# Water the Native Plants at Granite



## Tom Martin (Dec 5, 2004)

RRFW Riverwire - Watering at Granite Camp Restoration Site 

November 1, 2013

Grand Canyon National Park implemented the Granite Camp Pilot Stewardship Project during the summer of 2012 with uncertainty about the potential for success and how the greater river community would perceive and become involved in the project. Granite Camp is located on river left at 93.9 Mile at the top of Granite Rapid.

During the first year, over 100 volunteers on NPS, commercial and self-guided river and backpacking trips removed tamarisk trees, planted native plants and/or spent an hour watering the plants in the blazing hot sun. Once again, the river community has demonstrated its incredible passion for the canyon. Grand Canyon National Park thanks everyone who participated in the project and contributed to its success; it would not have been possible without the support of the entire community. Over 20 self-guided river trips stopped and watered the site this summer!

With the help of numerous volunteers, the park planted a total of 662 native plants in the camp this year (123 trees, 244 shrubs, and 295 grasses). There were some challenges- the fluctuating water levels washed away some of the grasses, sedges and coyote willow and only half of the Goodding’s willow and cottonwood pole plantings survived. 

According Grand Canyon National Park plant biologist Melissa McMaster, this is a pilot project, and the park has learned many lessons and had some great successes! McMaster noted “We had very high survival for all of the other native plant species: the datura are poised to take over the site and the mesquite grew almost an inch a week during the summer. The Goodding’s willow and cottonwoods that were planted near the river camp that did not survive the summer will be replaced in November 2013 with the goal of continuing to create shade and habitat on the upper end of the camp.”

Biologists plan to keep watering for one more year to get the plants fully established, and they need to track the number of times the site gets watered so they can use the data to develop plans for future restoration projects.

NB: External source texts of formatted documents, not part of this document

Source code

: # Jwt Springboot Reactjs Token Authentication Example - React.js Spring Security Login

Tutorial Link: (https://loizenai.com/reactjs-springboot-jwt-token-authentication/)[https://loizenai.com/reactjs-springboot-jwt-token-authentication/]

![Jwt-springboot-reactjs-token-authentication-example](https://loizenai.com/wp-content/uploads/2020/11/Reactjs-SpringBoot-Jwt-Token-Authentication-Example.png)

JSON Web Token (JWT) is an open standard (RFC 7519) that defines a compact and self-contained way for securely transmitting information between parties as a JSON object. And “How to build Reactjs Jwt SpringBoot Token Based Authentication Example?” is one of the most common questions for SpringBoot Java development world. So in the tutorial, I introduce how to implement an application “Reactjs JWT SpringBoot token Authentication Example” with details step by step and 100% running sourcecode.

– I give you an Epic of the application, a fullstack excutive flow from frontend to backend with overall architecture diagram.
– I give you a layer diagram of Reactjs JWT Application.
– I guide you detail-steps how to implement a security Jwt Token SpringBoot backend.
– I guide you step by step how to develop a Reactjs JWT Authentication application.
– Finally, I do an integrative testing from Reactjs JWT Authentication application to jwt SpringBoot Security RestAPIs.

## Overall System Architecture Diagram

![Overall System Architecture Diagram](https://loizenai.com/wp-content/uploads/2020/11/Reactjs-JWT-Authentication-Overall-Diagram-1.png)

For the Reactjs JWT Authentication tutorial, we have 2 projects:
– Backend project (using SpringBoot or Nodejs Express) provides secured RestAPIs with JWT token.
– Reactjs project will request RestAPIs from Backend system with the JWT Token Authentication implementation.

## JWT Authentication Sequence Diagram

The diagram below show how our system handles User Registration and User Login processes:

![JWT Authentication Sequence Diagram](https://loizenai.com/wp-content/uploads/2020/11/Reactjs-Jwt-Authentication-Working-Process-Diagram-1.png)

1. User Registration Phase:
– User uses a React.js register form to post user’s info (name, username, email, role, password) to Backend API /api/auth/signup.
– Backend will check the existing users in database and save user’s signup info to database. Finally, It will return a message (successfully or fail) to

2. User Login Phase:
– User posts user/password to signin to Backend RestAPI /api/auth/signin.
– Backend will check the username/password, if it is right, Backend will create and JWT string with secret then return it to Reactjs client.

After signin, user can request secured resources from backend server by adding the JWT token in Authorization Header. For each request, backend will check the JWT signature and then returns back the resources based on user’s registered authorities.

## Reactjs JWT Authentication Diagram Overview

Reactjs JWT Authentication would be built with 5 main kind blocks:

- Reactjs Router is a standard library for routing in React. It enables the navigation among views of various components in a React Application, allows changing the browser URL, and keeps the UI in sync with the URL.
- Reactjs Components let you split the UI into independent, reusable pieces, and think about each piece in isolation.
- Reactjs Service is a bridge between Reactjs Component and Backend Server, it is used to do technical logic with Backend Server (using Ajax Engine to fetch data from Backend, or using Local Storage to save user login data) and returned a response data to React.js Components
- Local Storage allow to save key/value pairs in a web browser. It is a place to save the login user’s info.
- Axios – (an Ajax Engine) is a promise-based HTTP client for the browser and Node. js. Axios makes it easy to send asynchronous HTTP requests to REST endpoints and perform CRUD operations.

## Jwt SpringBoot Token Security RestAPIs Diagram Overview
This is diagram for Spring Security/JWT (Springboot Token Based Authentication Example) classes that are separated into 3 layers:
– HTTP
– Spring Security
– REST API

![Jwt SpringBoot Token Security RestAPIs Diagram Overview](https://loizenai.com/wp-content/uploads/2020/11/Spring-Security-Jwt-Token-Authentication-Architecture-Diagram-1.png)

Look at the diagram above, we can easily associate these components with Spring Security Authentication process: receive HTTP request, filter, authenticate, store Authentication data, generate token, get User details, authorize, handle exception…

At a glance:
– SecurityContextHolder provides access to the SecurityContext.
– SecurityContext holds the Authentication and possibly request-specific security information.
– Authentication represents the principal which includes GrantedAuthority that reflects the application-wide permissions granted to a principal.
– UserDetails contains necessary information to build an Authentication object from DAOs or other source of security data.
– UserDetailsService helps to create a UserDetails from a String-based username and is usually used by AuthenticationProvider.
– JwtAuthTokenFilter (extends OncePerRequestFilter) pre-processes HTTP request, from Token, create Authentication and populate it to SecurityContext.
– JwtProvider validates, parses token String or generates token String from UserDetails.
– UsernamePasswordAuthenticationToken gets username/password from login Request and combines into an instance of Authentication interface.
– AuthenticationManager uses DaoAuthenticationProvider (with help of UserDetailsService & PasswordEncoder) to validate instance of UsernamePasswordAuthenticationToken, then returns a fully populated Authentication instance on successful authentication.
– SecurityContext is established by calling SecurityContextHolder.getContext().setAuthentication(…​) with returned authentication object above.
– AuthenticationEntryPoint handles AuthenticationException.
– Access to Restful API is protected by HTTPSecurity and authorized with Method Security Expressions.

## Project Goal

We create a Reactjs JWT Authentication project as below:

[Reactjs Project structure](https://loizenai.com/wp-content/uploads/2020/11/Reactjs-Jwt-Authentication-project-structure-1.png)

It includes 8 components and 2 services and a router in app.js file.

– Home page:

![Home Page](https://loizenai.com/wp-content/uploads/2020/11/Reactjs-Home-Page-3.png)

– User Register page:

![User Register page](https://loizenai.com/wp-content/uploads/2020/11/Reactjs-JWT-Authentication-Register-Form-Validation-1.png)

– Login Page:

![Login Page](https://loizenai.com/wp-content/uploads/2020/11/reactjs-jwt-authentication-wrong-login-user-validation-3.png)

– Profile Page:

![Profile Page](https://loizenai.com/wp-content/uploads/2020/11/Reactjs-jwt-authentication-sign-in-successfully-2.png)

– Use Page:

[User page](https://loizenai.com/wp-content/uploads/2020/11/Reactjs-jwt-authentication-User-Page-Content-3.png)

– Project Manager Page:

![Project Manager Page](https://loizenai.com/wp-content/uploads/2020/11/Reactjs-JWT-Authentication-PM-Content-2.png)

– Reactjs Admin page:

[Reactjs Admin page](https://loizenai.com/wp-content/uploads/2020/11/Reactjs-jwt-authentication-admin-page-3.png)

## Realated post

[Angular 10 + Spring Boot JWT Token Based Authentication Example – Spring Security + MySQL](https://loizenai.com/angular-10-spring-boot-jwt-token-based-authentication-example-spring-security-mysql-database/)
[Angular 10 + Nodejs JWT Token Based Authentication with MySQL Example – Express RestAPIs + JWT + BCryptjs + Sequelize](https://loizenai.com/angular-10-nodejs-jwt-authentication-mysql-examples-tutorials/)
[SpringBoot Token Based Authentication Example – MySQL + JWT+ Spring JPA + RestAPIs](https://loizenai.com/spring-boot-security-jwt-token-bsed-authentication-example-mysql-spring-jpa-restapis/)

This year, there will be an ammo can on site (next to the sign) and when river runners water, they can just write their names down in the notebook; no more trying to remember to send an email after a trip.

This past summer it took about an hour for a full river trip to water the entire site and the park anticipates about the same, maybe a little less, this coming year. “It is a great way to engage and inspire your trip!” says McMaster.

If you are interested in watering on your trip, email [email protected] and she will provide you with instructions, a map and gratitude. You may also reach her by phone at 928-638-7465.

McMaster would like to thank all who participated in the project this year and she looks forward to working with even more self-guided river runners in the future!

RRFW would like to thank Melissa McMaster for assistance with this Riverwire.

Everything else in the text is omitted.